• Task:
Using the listing below, select the lines with the word "problem" and copy them.

• Input material:
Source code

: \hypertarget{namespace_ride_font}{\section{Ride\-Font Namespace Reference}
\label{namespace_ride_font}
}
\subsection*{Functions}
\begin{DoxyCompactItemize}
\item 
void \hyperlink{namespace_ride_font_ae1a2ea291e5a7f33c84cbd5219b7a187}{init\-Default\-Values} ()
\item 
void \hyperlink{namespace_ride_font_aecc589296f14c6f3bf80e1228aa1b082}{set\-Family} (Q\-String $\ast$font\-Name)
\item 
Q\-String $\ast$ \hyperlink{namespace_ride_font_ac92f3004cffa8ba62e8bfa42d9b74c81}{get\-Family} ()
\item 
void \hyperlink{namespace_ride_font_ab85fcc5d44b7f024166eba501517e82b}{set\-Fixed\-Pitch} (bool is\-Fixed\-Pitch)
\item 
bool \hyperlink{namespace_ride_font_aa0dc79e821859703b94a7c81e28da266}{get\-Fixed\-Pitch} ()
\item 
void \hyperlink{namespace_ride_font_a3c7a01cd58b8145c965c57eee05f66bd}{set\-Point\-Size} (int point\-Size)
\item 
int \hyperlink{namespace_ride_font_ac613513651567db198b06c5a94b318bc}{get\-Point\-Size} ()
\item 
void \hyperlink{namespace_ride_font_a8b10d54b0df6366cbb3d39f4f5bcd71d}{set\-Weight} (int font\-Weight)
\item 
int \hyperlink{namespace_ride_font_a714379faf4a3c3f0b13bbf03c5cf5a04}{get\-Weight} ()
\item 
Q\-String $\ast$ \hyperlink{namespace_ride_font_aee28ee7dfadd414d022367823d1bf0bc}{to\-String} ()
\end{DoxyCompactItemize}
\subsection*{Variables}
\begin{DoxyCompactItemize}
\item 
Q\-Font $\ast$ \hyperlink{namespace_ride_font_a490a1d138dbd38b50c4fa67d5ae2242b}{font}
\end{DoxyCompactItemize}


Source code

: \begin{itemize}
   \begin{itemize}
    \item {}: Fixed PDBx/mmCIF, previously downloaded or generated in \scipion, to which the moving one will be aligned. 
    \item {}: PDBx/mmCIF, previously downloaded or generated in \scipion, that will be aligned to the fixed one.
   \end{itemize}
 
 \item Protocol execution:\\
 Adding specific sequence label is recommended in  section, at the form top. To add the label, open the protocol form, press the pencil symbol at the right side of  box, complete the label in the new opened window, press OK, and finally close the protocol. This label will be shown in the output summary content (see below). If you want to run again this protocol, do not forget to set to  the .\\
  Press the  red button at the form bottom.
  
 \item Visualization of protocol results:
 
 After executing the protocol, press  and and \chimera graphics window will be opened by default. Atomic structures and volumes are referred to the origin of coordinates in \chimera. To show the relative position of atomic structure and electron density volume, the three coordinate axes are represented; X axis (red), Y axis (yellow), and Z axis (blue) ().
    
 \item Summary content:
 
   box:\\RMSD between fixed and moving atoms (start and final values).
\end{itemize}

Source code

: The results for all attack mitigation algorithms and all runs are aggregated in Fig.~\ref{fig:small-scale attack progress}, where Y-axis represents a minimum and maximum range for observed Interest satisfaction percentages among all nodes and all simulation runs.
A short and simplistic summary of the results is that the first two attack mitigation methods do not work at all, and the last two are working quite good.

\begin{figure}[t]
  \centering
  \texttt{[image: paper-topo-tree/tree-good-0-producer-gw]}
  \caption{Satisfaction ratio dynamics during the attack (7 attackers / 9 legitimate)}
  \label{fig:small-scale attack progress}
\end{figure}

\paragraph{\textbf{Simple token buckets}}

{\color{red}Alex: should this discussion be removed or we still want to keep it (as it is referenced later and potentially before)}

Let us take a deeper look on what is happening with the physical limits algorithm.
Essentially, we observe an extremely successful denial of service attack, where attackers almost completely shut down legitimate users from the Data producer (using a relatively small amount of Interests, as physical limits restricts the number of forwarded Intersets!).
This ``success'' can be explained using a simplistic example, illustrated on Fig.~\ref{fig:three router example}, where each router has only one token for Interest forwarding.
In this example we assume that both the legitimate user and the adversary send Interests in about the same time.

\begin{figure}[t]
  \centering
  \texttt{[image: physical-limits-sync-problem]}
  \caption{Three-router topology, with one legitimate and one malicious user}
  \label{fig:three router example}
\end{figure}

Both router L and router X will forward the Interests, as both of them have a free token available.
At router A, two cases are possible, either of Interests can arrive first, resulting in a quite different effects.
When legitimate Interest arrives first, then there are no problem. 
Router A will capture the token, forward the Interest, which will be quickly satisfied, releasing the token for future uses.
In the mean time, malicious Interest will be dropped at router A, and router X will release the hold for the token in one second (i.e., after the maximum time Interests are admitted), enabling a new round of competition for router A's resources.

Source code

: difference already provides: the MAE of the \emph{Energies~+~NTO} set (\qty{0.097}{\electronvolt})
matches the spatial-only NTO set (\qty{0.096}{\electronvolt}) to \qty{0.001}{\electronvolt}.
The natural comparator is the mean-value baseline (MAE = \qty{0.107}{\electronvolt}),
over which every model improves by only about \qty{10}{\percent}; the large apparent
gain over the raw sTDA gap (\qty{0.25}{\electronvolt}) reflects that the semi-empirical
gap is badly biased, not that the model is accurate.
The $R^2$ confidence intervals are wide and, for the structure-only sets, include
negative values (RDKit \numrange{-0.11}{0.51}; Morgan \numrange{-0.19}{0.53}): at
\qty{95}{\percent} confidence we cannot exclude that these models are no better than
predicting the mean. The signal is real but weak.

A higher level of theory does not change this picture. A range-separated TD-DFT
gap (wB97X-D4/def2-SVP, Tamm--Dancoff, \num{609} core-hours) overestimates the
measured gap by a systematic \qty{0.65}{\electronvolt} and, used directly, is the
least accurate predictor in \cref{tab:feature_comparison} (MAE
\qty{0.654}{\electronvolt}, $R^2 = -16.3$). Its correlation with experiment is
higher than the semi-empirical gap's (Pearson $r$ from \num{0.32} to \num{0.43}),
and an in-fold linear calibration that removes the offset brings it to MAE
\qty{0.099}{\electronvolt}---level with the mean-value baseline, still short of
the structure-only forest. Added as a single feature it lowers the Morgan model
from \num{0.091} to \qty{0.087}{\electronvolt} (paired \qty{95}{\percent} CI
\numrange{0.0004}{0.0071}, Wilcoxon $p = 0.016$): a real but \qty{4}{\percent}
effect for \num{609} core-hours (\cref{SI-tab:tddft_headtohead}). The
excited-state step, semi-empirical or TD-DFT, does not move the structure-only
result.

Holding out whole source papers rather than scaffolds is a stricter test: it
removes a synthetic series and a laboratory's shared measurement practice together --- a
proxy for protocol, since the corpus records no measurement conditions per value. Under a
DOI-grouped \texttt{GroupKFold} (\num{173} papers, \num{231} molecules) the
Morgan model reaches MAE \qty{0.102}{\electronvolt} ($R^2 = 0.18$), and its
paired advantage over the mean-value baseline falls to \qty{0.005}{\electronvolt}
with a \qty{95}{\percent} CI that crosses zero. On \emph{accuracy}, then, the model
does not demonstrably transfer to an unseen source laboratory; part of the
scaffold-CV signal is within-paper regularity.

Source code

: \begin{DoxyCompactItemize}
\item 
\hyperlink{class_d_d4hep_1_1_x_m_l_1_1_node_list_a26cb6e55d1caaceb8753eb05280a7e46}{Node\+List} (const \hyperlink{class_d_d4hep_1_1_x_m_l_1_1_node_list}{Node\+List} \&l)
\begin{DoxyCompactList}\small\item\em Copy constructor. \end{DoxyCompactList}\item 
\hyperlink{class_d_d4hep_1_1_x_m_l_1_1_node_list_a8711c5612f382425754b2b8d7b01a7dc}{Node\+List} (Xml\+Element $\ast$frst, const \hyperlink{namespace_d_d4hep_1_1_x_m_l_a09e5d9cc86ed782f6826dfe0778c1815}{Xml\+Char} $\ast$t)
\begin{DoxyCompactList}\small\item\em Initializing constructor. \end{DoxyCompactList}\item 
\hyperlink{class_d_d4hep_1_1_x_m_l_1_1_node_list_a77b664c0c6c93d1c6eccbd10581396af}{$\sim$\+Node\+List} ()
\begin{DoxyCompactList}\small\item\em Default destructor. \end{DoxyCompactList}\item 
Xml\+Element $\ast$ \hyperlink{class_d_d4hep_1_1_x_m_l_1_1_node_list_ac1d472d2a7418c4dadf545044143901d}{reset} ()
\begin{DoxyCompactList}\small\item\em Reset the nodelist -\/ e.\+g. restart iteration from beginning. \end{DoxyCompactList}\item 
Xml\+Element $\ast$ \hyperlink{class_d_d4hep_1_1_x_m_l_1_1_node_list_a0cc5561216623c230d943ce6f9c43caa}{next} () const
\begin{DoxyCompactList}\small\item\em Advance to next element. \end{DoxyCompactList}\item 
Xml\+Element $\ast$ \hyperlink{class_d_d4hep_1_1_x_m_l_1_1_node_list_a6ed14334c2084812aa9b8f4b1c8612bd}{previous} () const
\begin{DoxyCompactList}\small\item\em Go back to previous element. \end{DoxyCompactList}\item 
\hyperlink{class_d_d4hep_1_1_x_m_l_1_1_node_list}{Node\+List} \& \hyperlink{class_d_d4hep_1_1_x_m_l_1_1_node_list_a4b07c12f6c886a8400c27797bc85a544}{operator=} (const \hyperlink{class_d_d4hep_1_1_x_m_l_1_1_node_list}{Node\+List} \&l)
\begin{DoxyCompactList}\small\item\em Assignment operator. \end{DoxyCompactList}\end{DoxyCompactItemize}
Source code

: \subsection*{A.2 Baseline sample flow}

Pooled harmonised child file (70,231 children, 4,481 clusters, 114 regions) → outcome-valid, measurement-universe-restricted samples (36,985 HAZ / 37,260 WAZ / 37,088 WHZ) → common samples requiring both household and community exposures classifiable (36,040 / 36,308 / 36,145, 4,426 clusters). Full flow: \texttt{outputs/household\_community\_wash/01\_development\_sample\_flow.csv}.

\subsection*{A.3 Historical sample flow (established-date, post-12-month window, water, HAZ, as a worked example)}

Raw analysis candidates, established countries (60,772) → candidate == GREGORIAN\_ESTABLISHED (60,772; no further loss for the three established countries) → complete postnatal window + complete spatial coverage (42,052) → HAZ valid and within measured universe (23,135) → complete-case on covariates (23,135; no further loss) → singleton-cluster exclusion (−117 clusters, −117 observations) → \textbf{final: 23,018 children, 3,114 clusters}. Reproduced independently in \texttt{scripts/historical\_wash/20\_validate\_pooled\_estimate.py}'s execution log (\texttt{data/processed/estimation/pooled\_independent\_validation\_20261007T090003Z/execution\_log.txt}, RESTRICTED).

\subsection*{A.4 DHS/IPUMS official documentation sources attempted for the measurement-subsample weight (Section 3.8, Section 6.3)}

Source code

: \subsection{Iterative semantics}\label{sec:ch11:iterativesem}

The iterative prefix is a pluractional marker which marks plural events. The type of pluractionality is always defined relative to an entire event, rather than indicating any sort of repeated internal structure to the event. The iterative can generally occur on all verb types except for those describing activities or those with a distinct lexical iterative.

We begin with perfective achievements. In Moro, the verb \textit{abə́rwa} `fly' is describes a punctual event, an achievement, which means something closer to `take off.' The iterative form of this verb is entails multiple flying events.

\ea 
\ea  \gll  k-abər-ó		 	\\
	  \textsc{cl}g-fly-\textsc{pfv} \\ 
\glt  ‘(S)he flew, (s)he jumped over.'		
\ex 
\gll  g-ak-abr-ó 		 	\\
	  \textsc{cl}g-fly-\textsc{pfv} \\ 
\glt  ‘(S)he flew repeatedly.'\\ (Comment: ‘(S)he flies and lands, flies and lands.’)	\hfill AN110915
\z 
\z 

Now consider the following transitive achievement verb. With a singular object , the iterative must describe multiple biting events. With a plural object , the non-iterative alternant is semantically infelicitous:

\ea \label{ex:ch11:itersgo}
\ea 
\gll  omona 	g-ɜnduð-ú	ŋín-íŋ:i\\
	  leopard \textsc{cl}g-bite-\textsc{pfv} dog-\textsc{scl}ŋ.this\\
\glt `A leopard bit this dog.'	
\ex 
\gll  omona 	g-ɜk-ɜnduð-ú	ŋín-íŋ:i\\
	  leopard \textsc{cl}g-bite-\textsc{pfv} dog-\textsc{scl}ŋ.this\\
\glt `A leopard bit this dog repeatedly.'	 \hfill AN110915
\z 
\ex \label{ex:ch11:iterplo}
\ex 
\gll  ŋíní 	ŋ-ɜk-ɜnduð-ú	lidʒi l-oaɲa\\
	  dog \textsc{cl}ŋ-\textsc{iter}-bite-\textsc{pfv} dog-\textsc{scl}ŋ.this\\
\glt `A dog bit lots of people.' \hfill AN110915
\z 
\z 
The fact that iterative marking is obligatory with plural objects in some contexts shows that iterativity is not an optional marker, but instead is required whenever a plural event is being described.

• Reply to the task:
  \texttt{[image: physical-limits-sync-problem]}
When legitimate Interest arrives first, then there are no problem. 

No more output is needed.